Although a judge soon dismissed Rauner’s lawsuit because he was not forced to pay the fees himself, Janus’s legal challenge continued and wound its way all the way up to the Supreme Court. Today, the Court accepted the case for review and will soon hear arguments in the case. A decision could be expected in early 2018.

How Might This Decision Impact Employers?

If the Court can muster a majority of votes to disturb the valuable revenue stream enjoyed by public sector unions in agency shop states, many public sector unions will have to take significant steps to survive, including possible reduction-in-force and operational restructuring plans. But the decision could have more widespread implications down the road. Public sector unions may find it difficult to fund a variety of worker advocacy positions they currently support, including the development and backing of statutory and regulatory initiatives across the country.

What Do We Do Now?

At this point, no response or follow-up action is required from public sector employers.

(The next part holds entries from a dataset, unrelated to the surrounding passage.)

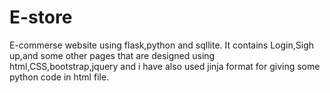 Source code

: # E-store
 E-commerse website using flask,python and sqllite. It contains Login,Sigh up,and some other pages that are designed using html,CSS,bootstrap,jquery and i have also used jinja format for giving some python code in html file.
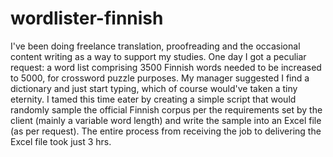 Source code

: # wordlister-finnish
I've been doing freelance translation, proofreading and the occasional content writing as a way to support my studies. One day I got a peculiar request: a word list comprising 3500 Finnish words needed to be increased to 5000, for crossword puzzle purposes. My manager suggested I find a dictionary and just start typing, which of course would've taken a tiny eternity. I tamed this time eater by creating a simple script that would randomly sample the official Finnish corpus per the requirements set by the client (mainly a variable word length) and write the sample into an Excel file (as per request). The entire process from receiving the job to delivering the Excel file took just 3 hrs.  
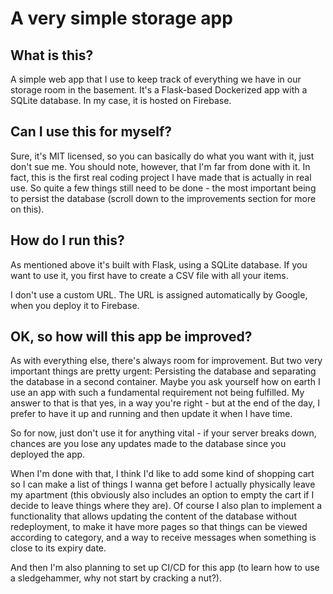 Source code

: # A very simple storage app
## What is this?
A simple web app that I use to keep track of everything we have in our storage room in the basement. It's a Flask-based Dockerized app with a SQLite database. In my case, it is hosted on Firebase.

## Can I use this for myself?
Sure, it's MIT licensed, so you can basically do what you want with it, just don't sue me. You should note, however, that I'm far from done with it. In fact, this is the first real coding project I have made that is actually in real use. So quite a few things still need to be done - the most important being to persist the database (scroll down to the improvements section for more on this).

## How do I run this?
As mentioned above it's built with Flask, using a SQLite database. If you want to use it, you first have to create a CSV file with all your items.

I don't use a custom URL. The URL is assigned automatically by Google, when you deploy it to Firebase.


## OK, so how will this app be improved?
As with everything else, there's always room for improvement. But two very important things are pretty urgent: Persisting the database and separating the database in a second container.  Maybe you ask yourself how on earth I use an app with such a fundamental requirement not being fulfilled. My answer to that is that yes, in a way you're right - but at the end of the day, I prefer to have it up and running and then update it when I have time. 

So for now, just don't use it for anything vital - if your server breaks down, chances are you lose any updates made to the database since you deployed the app.

When I'm done with that, I think I'd like to add some kind of shopping cart so I can make a list of things I wanna get before I actually physically leave my apartment (this obviously also includes an option to empty the cart if I decide to leave things where they are).  Of course I also plan to implement a functionality that allows updating the content of the database without redeployment, to make it have more pages so that things can be viewed according to category, and a way to receive messages when something is close to its expiry date.

And then I'm also planning to set up CI/CD for this app (to learn how to use a sledgehammer, why not start by cracking a nut?).
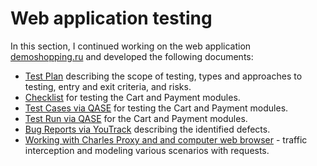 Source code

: # Web application testing  

In this section, I continued working on the web application [demoshopping.ru](https://demoshopping.ru/) and developed the following documents:

- [Test Plan](https://docs.google.com/spreadsheets/d/1kHmCyPZY4Yq8G-Dn00PshMZvNdpY4hf5pDiko87Ci0g/edit?usp=sharing) describing the scope of testing, types and approaches to testing, entry and exit criteria, and risks.
- [Checklist](https://docs.google.com/spreadsheets/d/189EKhVJ4yraRebp_qshSJNOhojF-be1TDbqYsy3PvQc/edit?usp=sharing) for testing the Сart and Payment modules.
- [Test Cases via QASE](https://github.com/alevtinasemeniuk/web/blob/main/Test%20Cases.pdf) for testing the Сart and Payment modules.
- [Test Run via QASE](https://github.com/alevtinasemeniuk/web/blob/main/Test%20Run_Web%20App%20Testing.pdf) for the Сart and Payment modules.
- [Bug Reports via YouTrack](https://github.com/alevtinasemeniuk/web/blob/main/Bug%20Reports_Web%20App%20Testing.xlsx) describing the identified defects. 
- [Working with Charles Proxy and and computer web browser](https://github.com/alevtinasemeniuk/web/blob/main/Carles%20Proxy_Mac.mp4) - traffic interception and modeling various scenarios with requests.
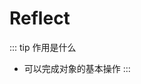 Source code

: <!--
 * @Author: hali 13656691830@163.com
 * @Date: 2025-05-25 19:05:09
 * @LastEditors: hali 13656691830@163.com
 * @LastEditTime: 2025-05-25 19:05:51
 * @FilePath: \docs\src\js\reflect.md
 * @Description: 这是默认设置,请设置`customMade`, 打开koroFileHeader查看配置 进行设置: https://github.com/OBKoro1/koro1FileHeader/wiki/%E9%85%8D%E7%BD%AE
-->
# Reflect
::: tip 作用是什么
- 可以完成对象的基本操作
:::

In fact, public sector employers would be wise to not comment to union leaders or speak publicly regarding today’s action. Any statements could be misconstrued and used against you if you are currently in negotiations or dealing with some level of union unrest. Instead, employers are cautioned to have patience and wait for this case to play out to a final conclusion before making any moves.

This case is just one of several high-profile Supreme Court labor and employment cases to be heard this term. Others include:

  • Lewis v. Epic Systems Corp.The Court will decide whether mandatory class and collective action waivers are permissible, allowing employers to avoid costly litigation in favor of individual arbitration proceedings.
  • Masterpiece Cakeshop, Ltd. v. Colorado Civil Rights Commission – The Court will determine whether Colorado's public accommodations law requires the owner of Masterpiece Cakeshop, Ltd. to “create expression” – make a cake for a same-sex wedding – causing what the bakers believe would a violation of their free speech and free exercise rights under the First Amendment.
  • Encino Motorcars, LLC v. Navarro – The Court will once again determine whether an automobile dealership’s service advisors are exempt from the Fair Labor Standards Act’s overtime requirements.
  • Trump v. International Refugee Assistance Project – The Court could examine the merits of President Trump’s Executive Order No. 13780, “Protecting the Nation from Foreign Terrorist Entry Into the United States,” and issue a definitive ruling upholding the executive order, striking it down, or finding a compromise, although the case has been taken off the oral argument calendar given the third version of the travel ban now in place.
  • Hamer v. Neighborhood Housing Services of Chicago – At issue is whether federal appellate rules permit a lower court to extend appeals court deadlines in an employment discrimination setting.
  • Artis v. District of Columbia – The SCOTUS will decide whether a tolling provision suspends the statute of limitations clock on a state whistleblower claim while the claim is pending and for 30 days after the claim is dismissed, or whether the tolling provision merely provides 30 days beyond the dismissal for the plaintiff to refile.
  • Digital Realty Trust v. Somers – The decision in this case will resolve whether the Dodd-Frank Wall Street Reform and Consumer Protection Act of 2010 protects whistleblowers who have not reported alleged misconduct to the U.S. Securities and Exchange Commission (SEC).